Rolling her eyes, Kit lowered her spoon for another bite of sinigang, only to find that she had consumed the entire dish.
“You ate sinigang and listened to a story?!” Ramon asked unbelievingly, as they lay in bed that night. “Kitten, we agreed that you would go set her straight.”
“I know,” Kit said, trying to sound sorrier than she actually felt, “and I will, okay? It’s not like we’re moving into the house tomorrow.”
“But the carpenters will be starting work,” Ramon pointed out. “We’re getting married in less than seven weeks, Kitten. It’d be nice to have somewhere to live after the honeymoon.”
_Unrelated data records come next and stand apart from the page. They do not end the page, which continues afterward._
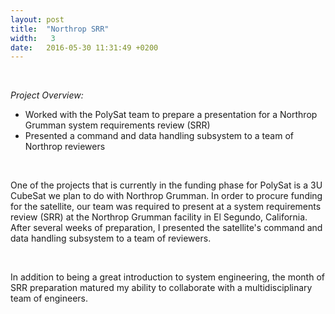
 ```yaml
---
layout: post
title:  "Northrop SRR"
width:   3 
date:   2016-05-30 11:31:49 +0200
---
```


<br>

*Project Overview:*

- Worked with the PolySat team to prepare a presentation for a Northrop Grumman system requirements review (SRR)
- Presented a command and data handling subsystem to a team of Northrop reviewers

<br>

One of the projects that is currently in the funding phase for PolySat is a 3U CubeSat we plan to do with Northrop Grumman. In order to procure funding for the satellite, our team was required to present at a system requirements review (SRR) at the Northrop Grumman facility in El Segundo, California. After several weeks of preparation, I presented the satellite's command and data handling subsystem to a team of reviewers.

<br>

In addition to being a great introduction to system engineering, the month of SRR preparation matured my ability to collaborate with a multidisciplinary team of engineers.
“Don’t call me Kitten, I’m not your pet,” Kit said absently. “I’ll work on it, okay? Once I’ve figured out how to get Myra to publish the story.”
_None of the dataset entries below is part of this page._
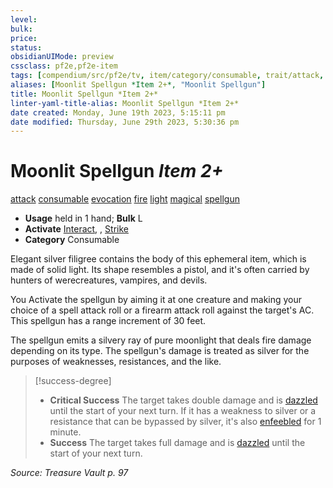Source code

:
 ```yaml
---
level:
bulk:
price:
status:
obsidianUIMode: preview
cssclass: pf2e,pf2e-item
tags: [compendium/src/pf2e/tv, item/category/consumable, trait/attack, trait/consumable, trait/evocation, trait/fire, trait/light, trait/magical, trait/spellgun]
aliases: [Moonlit Spellgun *Item 2+*, "Moonlit Spellgun"]
title: Moonlit Spellgun *Item 2+*
linter-yaml-title-alias: Moonlit Spellgun *Item 2+*
date created: Monday, June 19th 2023, 5:15:11 pm
date modified: Thursday, June 29th 2023, 5:30:36 pm
---
```


# Moonlit Spellgun *Item 2+*

[attack](rules/traits/attack.md) [consumable](rules/traits/consumable.md) [evocation](rules/traits/evocation.md) [fire](rules/traits/fire.md) [light](rules/traits/light.md) [magical](rules/traits/magical.md) [spellgun](rules/traits/spellgun-tv.md)  

- **Usage** held in 1 hand; **Bulk** L
- **Activate** [Interact](rules/actions/interact.md), , [Strike](rules/actions/strike.md)
- **Category** Consumable

Elegant silver filigree contains the body of this ephemeral item, which is made of solid light. Its shape resembles a pistol, and it's often carried by hunters of werecreatures, vampires, and devils.

You Activate the spellgun by aiming it at one creature and making your choice of a spell attack roll or a firearm attack roll against the target's AC. This spellgun has a range increment of 30 feet.

The spellgun emits a silvery ray of pure moonlight that deals fire damage depending on its type. The spellgun's damage is treated as silver for the purposes of weaknesses, resistances, and the like.

> [!success-degree]
> - **Critical Success** The target takes double damage and is [dazzled](rules/conditions.md#Dazzled) until the start of your next turn. If it has a weakness to silver or a resistance that can be bypassed by silver, it's also [enfeebled](rules/conditions.md#Enfeebled) for 1 minute.
> - **Success** The target takes full damage and is [dazzled](rules/conditions.md#Dazzled) until the start of your next turn.

*Source: Treasure Vault p. 97*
“The Magbalang story, of course.”
“Kitten,” Ramon said, in that patronizing tone of his. He’s just concerned about me, Kit reminded herself. “You are aware that you work at a women’s lifestyle magazine, right?”
“So?” Kit retorted. “We publish fiction. Why shouldn’t a Filipino lifestyle magazine feature Filipino stories? I just have to make it accessible for our readers, that’s all.”
“Well, you need to fool your editor,” Ramon pronounced. “I do it all the time at work--you have to convince people that what you want is what they wanted in the first place.”
“I don’t want her to do it because I’ve fooled her,” Kit said, annoyed. “I want her to do it because it’s something that should be done.”
“Whatever,” said Ramon, and went back to reading his Asiaweek.
Kit stared at him. He was just trying to be helpful, she told herself. If she stared long enough, she thought, she might be able to see a ghost of the man she had once fallen in love with.